TASK GOAL:
In the entries below, find every line holding the string "从本地安装" and collect it.

AVAILABLE DATA:
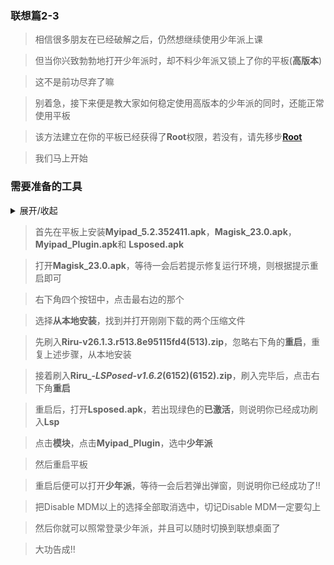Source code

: ### 联想篇2-3

> 相信很多朋友在已经破解之后，仍然想继续使用少年派上课

> 但当你兴致勃勃地打开少年派时，却不料少年派又锁上了你的平板(**高版本**)

> 这不是前功尽弃了嘛

> 别着急，接下来便是教大家如何稳定使用高版本的少年派的同时，还能正常使用平板

> 该方法建立在你的平板已经获得了**Root**权限，若没有，请先移步[**Root**](https://github.com/Shelterforyou/ILoveRy/blob/main/Lenovo/Lenovo2-1.md)

> 我们马上开始

### **需要准备的工具**

<details markdown='1'><summary>展开/收起</summary>

- [ ] 已经获取**Root**权限的平板

- [x] [**Myipad_Plugin.apk**](https://github.com/Shelterforyou/ILoveRy/raw/main/Applications/MyiPad%20Plugin_0.2.apk)

- [x] [**Lsposed.apk**](https://github.com/Shelterforyou/ILoveRy/raw/main/Applications/LSPosed_v1.5.2.apk)

- [x] [**Magisk_23.0.apk**](https://github.com/Shelterforyou/ILoveRy/raw/main/Applications/Magisk_23.0.apk)

- [x] [**Riru-v26.1.3.r513.8e95115fd4(513).zip**](https://github.com/Shelterforyou/ILoveRy/raw/main/Zips/%20riru-v26.1.3.r513.8e95115fd4(513).zip)

- [x] [**Riru_-_LSPosed-v1.6.2_(6152)(6152).zip**](https://github.com/Shelterforyou/ILoveRy/raw/main/Zips/%20riru_-_lsposed-v1.6.2_(6152)(6152).zip)

</details>

>首先在平板上安装**Myipad_5.2.352411.apk**，**Magisk_23.0.apk**，**Myipad_Plugin.apk**和
>**Lsposed.apk**

>打开**Magisk_23.0.apk**，等待一会后若提示修复运行环境，则根据提示重启即可

>右下角四个按钮中，点击最右边的那个

>选择**从本地安装**，找到并打开刚刚下载的两个压缩文件

>先刷入**Riru-v26.1.3.r513.8e95115fd4(513).zip**，忽略右下角的**重启**，重复上述步骤，从本地安装

>接着刷入**Riru_-_LSPosed-v1.6.2_(6152)(6152).zip**，刷入完毕后，点击右下角**重启**

>重启后，打开**Lsposed.apk**，若出现绿色的**已激活**，则说明你已经成功刷入**Lsp**

>点击**模块**，点击**Myipad_Plugin**，选中**少年派**

>然后重启平板

>重启后便可以打开**少年派**，等待一会后若弹出弹窗，则说明你已经成功了!!

> 把Disable MDM以上的选择全部取消选中，切记Disable MDM一定要勾上

> 然后你就可以照常登录少年派，并且可以随时切换到联想桌面了

>大功告成!!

TASK SOLUTION:
>选择**从本地安装**，找到并打开刚刚下载的两个压缩文件
>先刷入**Riru-v26.1.3.r513.8e95115fd4(513).zip**，忽略右下角的**重启**，重复上述步骤，从本地安装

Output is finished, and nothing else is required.